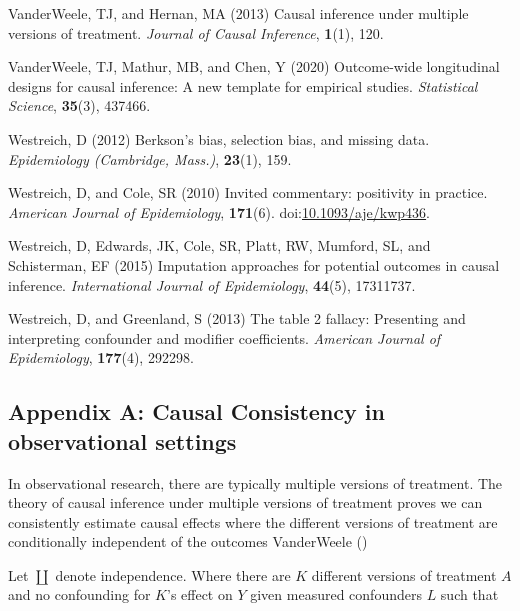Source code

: \documentclass[
  singlecolumn]{article}
\newlength{\cslhangindent}
\newenvironment{CSLReferences}[2] %
 {\begin{list}{}{%
  \setlength{\itemindent}{0pt}
  \setlength{\leftmargin}{0pt}
  \setlength{\parsep}{0pt}
  \ifodd #1
   \setlength{\leftmargin}{\cslhangindent}
   \setlength{\itemindent}{-1\cslhangindent}
  \fi
  \setlength{\itemsep}{#2\baselineskip}}}
 {\end{list}}
\begin{document}
\begin{CSLReferences}{1}{0}
VanderWeele, TJ, and Hernan, MA (2013) Causal inference under multiple
versions of treatment. \emph{Journal of Causal Inference},
\textbf{1}(1), 120.

VanderWeele, TJ, Mathur, MB, and Chen, Y (2020) Outcome-wide
longitudinal designs for causal inference: A new template for empirical
studies. \emph{Statistical Science}, \textbf{35}(3), 437466.

Westreich, D (2012) Berkson's bias, selection bias, and missing data.
\emph{Epidemiology (Cambridge, Mass.)}, \textbf{23}(1), 159.

Westreich, D, and Cole, SR (2010) Invited commentary: positivity in
practice. \emph{American Journal of Epidemiology}, \textbf{171}(6).
doi:\href{https://doi.org/10.1093/aje/kwp436}{10.1093/aje/kwp436}.

Westreich, D, Edwards, JK, Cole, SR, Platt, RW, Mumford, SL, and
Schisterman, EF (2015) Imputation approaches for potential outcomes in
causal inference. \emph{International Journal of Epidemiology},
\textbf{44}(5), 17311737.

Westreich, D, and Greenland, S (2013) The table 2 fallacy: Presenting
and interpreting confounder and modifier coefficients. \emph{American
Journal of Epidemiology}, \textbf{177}(4), 292298.

\end{CSLReferences}

\subsection{Appendix A: Causal Consistency in observational
settings}\label{appendix-a-causal-consistency-in-observational-settings}

In observational research, there are typically multiple versions of
treatment. The theory of causal inference under multiple versions of
treatment proves we can consistently estimate causal effects where the
different versions of treatment are conditionally independent of the
outcomes VanderWeele ()

Let \(\coprod\) denote independence. Where there are \(K\) different
versions of treatment \(A\) and no confounding for \(K\)'s effect on
\(Y\) given measured confounders \(L\) such that
\end{document}
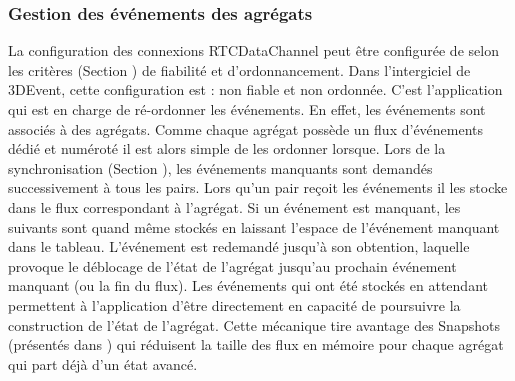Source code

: 


\subsubsection{Gestion des événements des agrégats}

La configuration des connexions RTCDataChannel peut être configurée de selon 
les critères (Section ) de fiabilité et d'ordonnancement. 
Dans l'intergiciel de 3DEvent, cette configuration est : non fiable et non ordonnée. 
C'est l'application qui est en charge de \og ré-ordonner\fg{} les événements. En 
effet, les événements sont associés à des agrégats. Comme chaque agrégat 
possède un flux d'événements dédié et numéroté il est alors simple de les 
ordonner lorsque. 
Lors de la synchronisation (Section ), les 
événements manquants sont demandés successivement à tous les pairs. Lors 
qu'un pair reçoit les événements il les stocke dans le flux correspondant à 
l'agrégat. Si un événement est manquant, les suivants sont quand même stockés 
en laissant l'espace de l'événement manquant dans le tableau. L'événement est 
redemandé jusqu'à son obtention, laquelle provoque le déblocage de l'état de 
l'agrégat jusqu'au prochain événement manquant (ou la fin du flux). Les 
événements qui ont été stockés \og en attendant\fg{} permettent à l'application 
d'être directement en capacité de poursuivre la construction de l'état de l'agrégat. 
Cette mécanique tire avantage des Snapshots (présentés dans ) 
qui réduisent la taille des flux en mémoire pour chaque agrégat qui part déjà d'un 
état avancé.

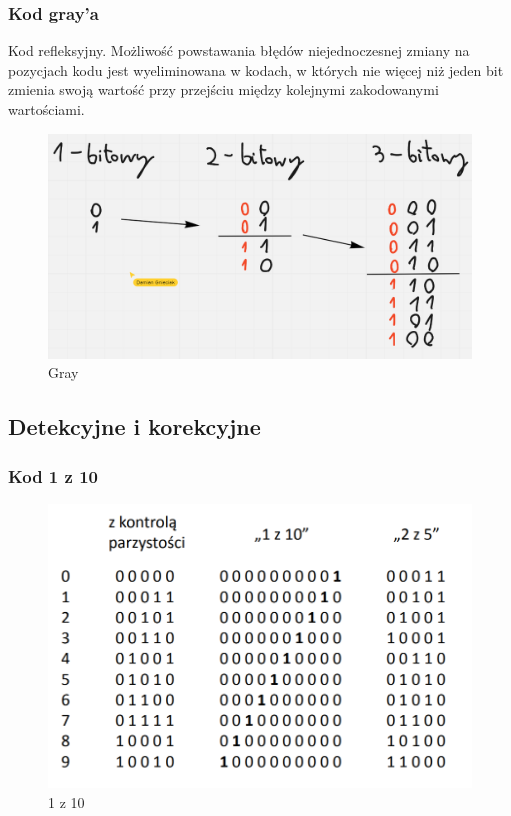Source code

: \subsubsection{Kod gray'a}

Kod refleksyjny. Możliwość powstawania błędów niejednoczesnej zmiany na pozycjach kodu jest
wyeliminowana w kodach, w których nie więcej niż jeden bit zmienia swoją wartość przy
przejściu między kolejnymi zakodowanymi wartościami.

\begin{figure}[h!]
    \centering
    \includegraphics[width=.8\textwidth]{images/codes/kod_graya.png}
    \caption{Gray}
    \label{fig:my_label}
\end{figure}

\subsection{Detekcyjne i korekcyjne}

\subsubsection{Kod 1 z 10}

\begin{figure}[h!]
    \centering
    \includegraphics[width=.5\textwidth]{images/codes/detective.png}
    \caption{1 z 10}
    \label{fig:my_label}
\end{figure}

\newpage


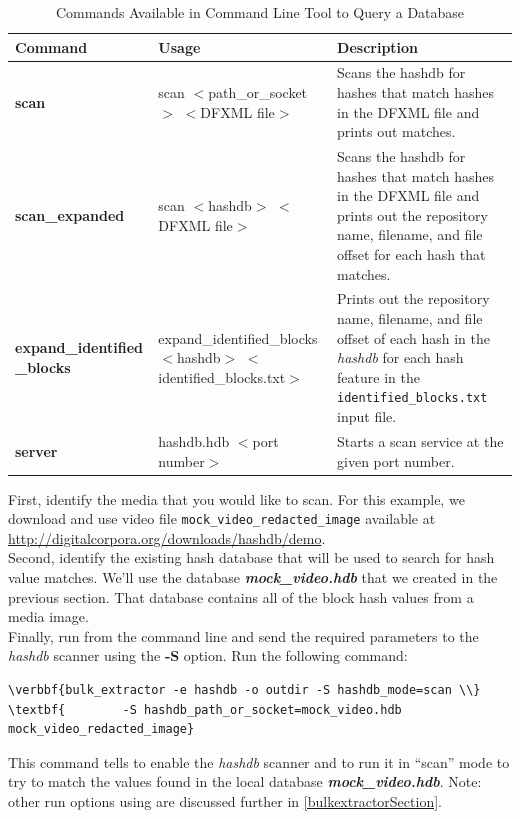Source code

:\documentclass[11pt,fleqn]{article} %
\begin{document}
\begin{table}[!ht]
\centering
\caption{Commands Available in \hash Command Line Tool to Query a Database}
\label{tab:scanServices}
\begin{tabular}{|p{3.5 cm}|p{6 cm}|p{4 cm}|}
\hline \hline
\textbf{Command} & \textbf{Usage} & \textbf{Description} \\
\hline
\textbf{scan} & scan $<$path\_or\_socket$>$ $<$DFXML file$>$ & Scans the hashdb for hashes that match hashes in the DFXML file and prints out matches.\\
\hline
\textbf{scan\_expanded} & scan $<$hashdb$>$ $<$DFXML file$>$ & Scans the hashdb for hashes that match hashes in the DFXML file and prints out the repository name, filename, and file offset for each hash that matches.\\
\hline
\textbf{expand\_identified} \textbf{\_blocks} & expand\_identified\_blocks $<$hashdb$>$ $<$identified\_blocks.txt$>$ & Prints out the repository name, filename, and file offset of each hash in the \textit{hashdb} for each hash feature in the \texttt{identified\_blocks.txt} input file.\\
\hline
\textbf{server} &  hashdb.hdb $<$port number$>$ & Starts a scan service at the given port number.\\
\hline
\end{tabular}
\end{table}

First, identify the media that you would like to scan. For this example, we download and use video file \texttt{mock\_video\_redacted\_image} available at \url{http://digitalcorpora.org/downloads/hashdb/demo}.\\ 

Second, identify the existing hash database that will be used to search for hash value matches. We'll use the database \textit{\textbf{mock\_video.hdb}} that we created in the previous section. That database contains all of the block hash values from a media image. \\

Finally, run \bulk from the command line and send the required parameters to the \textit{hashdb} scanner using the \textbf{-S} option. Run the following command: 
\begin{Verbatim}[commandchars=\\\{\}]
\verbbf{bulk_extractor -e hashdb -o outdir -S hashdb_mode=scan \\}
\textbf{        -S hashdb_path_or_socket=mock_video.hdb mock_video_redacted_image}
\end{Verbatim}
This command tells \bulk to enable the \textit{hashdb} scanner and to run it in ``scan'' mode to try to match the values found in the local database \textit{\textbf{mock\_video.hdb}}. Note: other run options using \bulk are discussed further in \ref{bulkextractorSection}.\\
\end{document}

• _TASK PROMPT_:
Pictures excluded, copy the lines exactly from where the material starts to the line with "versions of treatment \(A\)", inclusive.

• _COMPLETED EXERCISE_:
Source code

: \documentclass[
  singlecolumn]{article}
\newlength{\cslhangindent}
\newenvironment{CSLReferences}[2] %
 {\begin{list}{}{%
  \setlength{\itemindent}{0pt}
  \setlength{\leftmargin}{0pt}
  \setlength{\parsep}{0pt}
  \ifodd #1
   \setlength{\leftmargin}{\cslhangindent}
   \setlength{\itemindent}{-1\cslhangindent}
  \fi
  \setlength{\itemsep}{#2\baselineskip}}}
 {\end{list}}
\begin{document}
\begin{CSLReferences}{1}{0}
VanderWeele, TJ, and Hernan, MA (2013) Causal inference under multiple
versions of treatment. \emph{Journal of Causal Inference},
\textbf{1}(1), 120.

VanderWeele, TJ, Mathur, MB, and Chen, Y (2020) Outcome-wide
longitudinal designs for causal inference: A new template for empirical
studies. \emph{Statistical Science}, \textbf{35}(3), 437466.

Westreich, D (2012) Berkson's bias, selection bias, and missing data.
\emph{Epidemiology (Cambridge, Mass.)}, \textbf{23}(1), 159.

Westreich, D, and Cole, SR (2010) Invited commentary: positivity in
practice. \emph{American Journal of Epidemiology}, \textbf{171}(6).
doi:\href{https://doi.org/10.1093/aje/kwp436}{10.1093/aje/kwp436}.

Westreich, D, Edwards, JK, Cole, SR, Platt, RW, Mumford, SL, and
Schisterman, EF (2015) Imputation approaches for potential outcomes in
causal inference. \emph{International Journal of Epidemiology},
\textbf{44}(5), 17311737.

Westreich, D, and Greenland, S (2013) The table 2 fallacy: Presenting
and interpreting confounder and modifier coefficients. \emph{American
Journal of Epidemiology}, \textbf{177}(4), 292298.

\end{CSLReferences}

\subsection{Appendix A: Causal Consistency in observational
settings}\label{appendix-a-causal-consistency-in-observational-settings}

In observational research, there are typically multiple versions of
treatment. The theory of causal inference under multiple versions of
treatment proves we can consistently estimate causal effects where the
different versions of treatment are conditionally independent of the
outcomes VanderWeele ()

Let \(\coprod\) denote independence. Where there are \(K\) different
versions of treatment \(A\) and no confounding for \(K\)'s effect on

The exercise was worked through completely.